A chef at Kolkata’s Sports Authority of India (SAI) centre assigned to cook for gymnast Pranati Nayak is preparing to slice the fish super-fine rather than the thick fillet, large chunks he usually tosses into the tomato curry. Aside from all the tweaks that’ll go on over the vaulting table, Pranati’s palate will now be conditioned to trade the machher jhol (fish curry) for the sashimi twice a week.
“Our athletes always run into this problem: they struggle for food abroad and then mentally they keep thinking they’ve not eaten properly and are not prepared for competition. Pranati will need to get used to having Japanese meals, so 2 or 3 days in a week, we’ll start her off on the food she might end up eating in Tokyo,” coach Lakhan Sharma says, of India’s latest and only qualifier in gymnastics at the Olympics, picked for the four apparatus of All Around competition.

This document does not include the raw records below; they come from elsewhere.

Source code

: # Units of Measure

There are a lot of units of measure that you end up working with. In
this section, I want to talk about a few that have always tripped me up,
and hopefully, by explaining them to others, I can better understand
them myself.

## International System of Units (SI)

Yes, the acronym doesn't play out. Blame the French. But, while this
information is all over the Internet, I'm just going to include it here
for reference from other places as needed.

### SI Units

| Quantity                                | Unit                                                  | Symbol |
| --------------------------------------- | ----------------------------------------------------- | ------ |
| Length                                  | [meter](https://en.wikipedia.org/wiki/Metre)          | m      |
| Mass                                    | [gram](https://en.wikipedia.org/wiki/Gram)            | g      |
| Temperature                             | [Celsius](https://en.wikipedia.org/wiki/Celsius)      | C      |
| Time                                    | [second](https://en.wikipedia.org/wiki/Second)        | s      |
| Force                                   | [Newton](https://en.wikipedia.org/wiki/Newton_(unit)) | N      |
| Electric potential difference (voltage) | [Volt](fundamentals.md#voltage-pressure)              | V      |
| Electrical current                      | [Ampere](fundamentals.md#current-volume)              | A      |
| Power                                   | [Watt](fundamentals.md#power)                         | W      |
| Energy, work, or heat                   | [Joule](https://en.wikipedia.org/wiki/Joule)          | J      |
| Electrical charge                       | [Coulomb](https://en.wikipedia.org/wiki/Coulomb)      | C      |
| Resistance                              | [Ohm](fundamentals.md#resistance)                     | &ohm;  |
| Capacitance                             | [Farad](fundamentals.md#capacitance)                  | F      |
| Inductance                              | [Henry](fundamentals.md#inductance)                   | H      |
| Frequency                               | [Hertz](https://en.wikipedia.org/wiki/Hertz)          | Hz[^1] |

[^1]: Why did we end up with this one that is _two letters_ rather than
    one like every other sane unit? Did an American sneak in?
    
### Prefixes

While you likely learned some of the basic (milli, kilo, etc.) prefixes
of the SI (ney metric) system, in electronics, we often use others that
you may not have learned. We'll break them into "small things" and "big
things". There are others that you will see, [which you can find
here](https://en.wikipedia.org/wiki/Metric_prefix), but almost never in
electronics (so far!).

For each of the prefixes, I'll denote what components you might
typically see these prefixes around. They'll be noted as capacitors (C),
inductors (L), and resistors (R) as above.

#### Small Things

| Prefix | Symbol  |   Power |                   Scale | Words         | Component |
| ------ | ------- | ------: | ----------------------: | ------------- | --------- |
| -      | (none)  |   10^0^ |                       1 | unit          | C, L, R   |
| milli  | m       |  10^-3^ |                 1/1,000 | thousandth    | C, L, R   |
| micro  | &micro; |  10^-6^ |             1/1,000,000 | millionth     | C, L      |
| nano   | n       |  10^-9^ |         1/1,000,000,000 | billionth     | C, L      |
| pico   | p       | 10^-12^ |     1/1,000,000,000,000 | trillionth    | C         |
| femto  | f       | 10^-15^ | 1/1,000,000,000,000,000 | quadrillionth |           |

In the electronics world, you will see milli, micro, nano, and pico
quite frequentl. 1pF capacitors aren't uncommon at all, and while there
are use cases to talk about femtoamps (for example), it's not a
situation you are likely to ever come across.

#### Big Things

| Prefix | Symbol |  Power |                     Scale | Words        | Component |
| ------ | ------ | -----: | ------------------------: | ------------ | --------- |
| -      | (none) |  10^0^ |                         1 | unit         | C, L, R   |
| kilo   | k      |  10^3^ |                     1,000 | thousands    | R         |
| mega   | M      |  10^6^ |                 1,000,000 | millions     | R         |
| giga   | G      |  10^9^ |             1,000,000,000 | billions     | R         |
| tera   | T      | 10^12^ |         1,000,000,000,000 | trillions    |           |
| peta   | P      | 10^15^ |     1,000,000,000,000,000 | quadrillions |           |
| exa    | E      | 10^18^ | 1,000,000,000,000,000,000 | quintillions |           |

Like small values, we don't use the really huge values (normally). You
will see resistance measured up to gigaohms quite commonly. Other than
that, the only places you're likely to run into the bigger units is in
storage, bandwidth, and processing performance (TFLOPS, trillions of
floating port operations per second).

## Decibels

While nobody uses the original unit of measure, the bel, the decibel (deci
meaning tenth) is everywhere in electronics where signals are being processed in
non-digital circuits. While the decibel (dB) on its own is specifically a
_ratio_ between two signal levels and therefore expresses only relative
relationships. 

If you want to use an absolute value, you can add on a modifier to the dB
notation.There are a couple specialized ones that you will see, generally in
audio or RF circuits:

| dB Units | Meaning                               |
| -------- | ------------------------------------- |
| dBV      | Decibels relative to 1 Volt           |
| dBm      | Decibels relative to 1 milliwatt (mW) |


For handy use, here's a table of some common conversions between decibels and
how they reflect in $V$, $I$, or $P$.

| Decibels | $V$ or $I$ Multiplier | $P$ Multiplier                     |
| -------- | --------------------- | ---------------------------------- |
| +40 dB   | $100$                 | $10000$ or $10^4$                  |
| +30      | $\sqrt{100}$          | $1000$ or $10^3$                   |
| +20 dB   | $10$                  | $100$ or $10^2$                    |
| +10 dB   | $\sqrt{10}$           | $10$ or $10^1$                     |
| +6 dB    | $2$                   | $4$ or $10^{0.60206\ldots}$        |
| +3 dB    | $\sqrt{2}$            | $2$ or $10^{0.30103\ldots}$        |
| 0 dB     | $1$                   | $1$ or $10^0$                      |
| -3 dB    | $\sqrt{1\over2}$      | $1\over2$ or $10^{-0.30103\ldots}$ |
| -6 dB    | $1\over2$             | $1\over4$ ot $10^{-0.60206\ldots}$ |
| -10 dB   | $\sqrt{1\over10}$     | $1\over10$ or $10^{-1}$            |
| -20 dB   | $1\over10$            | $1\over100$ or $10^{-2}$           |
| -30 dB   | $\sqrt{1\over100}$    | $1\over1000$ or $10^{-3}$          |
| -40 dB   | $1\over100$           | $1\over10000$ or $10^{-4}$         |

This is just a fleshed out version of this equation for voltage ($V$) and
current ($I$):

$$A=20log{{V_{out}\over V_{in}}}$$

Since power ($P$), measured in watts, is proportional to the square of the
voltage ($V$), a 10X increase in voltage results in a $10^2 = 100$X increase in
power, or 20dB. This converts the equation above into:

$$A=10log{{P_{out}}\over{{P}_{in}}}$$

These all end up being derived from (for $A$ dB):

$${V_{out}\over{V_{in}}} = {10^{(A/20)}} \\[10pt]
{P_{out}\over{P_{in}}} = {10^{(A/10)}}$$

That’s an astonishing amount of detailing worked out quickly, considering what has been a surprise qualification for the Tokyo Games.
With a bunch of tournaments cancelled – including the Asian meet at Hangzhou, China for this week – qualification came down to Pranati’s results at the last World Championship.
Sneaking in as the second reserve from Asia, the 26-year-old from Midnapore in West Bengal who won bronze in the vault at the Asian Championships in March 2019, has a coach who makes it a point to keep himself updated with international trends.
“There’s just two months left so we’ll only polish the old routines on Floor exercise, Balance beam and Uneven Bars. But she’ll go there with all the upgrades,” says the geeky mentor, hailing from Ujjain, posted at Kolkata as coach.
An order was placed for a tome on techniques, titled Championship Gymnastics penned by Gerald George and illustrated by James Stephenson, costing Rs 30,000 as soon as it became clear to Sharma that Pranati had a chance to get to Tokyo.
“She’s a strong gymnast who’s very hardworking. But she’s also a natural, she’ll go further than people expect her to,” Sharma says with a coach’s conviction, hoping to use the definitive text to polish a couple of her elements at the Olympics.
To that effect, he’s weaning her away from her mobile phone – “only Saturday/Sunday, she’ll be allowed” – he says.
While a physio, masseur and nutritionist will assemble to fine-tune Pranati’s preparation as the SAI arena opens its facility only for her, the chef is choosing his best knives for the usu-zukuri, the fine cuts.
Kolkata’s SAI facility had proven a charm for Pranati nearly 20 years ago, though the earliest Samaritan in her career wasn’t the chef, googling ‘how to make Sushi’ in SAI’s cavernous kitchens.
“Dileep uncle still narrates the story with my father filling in the details,” Pranati starts. “They rejected me saying I was too thin and said I’ll trip on the apparatus. So they told my father to take me back, saying iska nahi hoga (she can’t be admitted),” she laughs.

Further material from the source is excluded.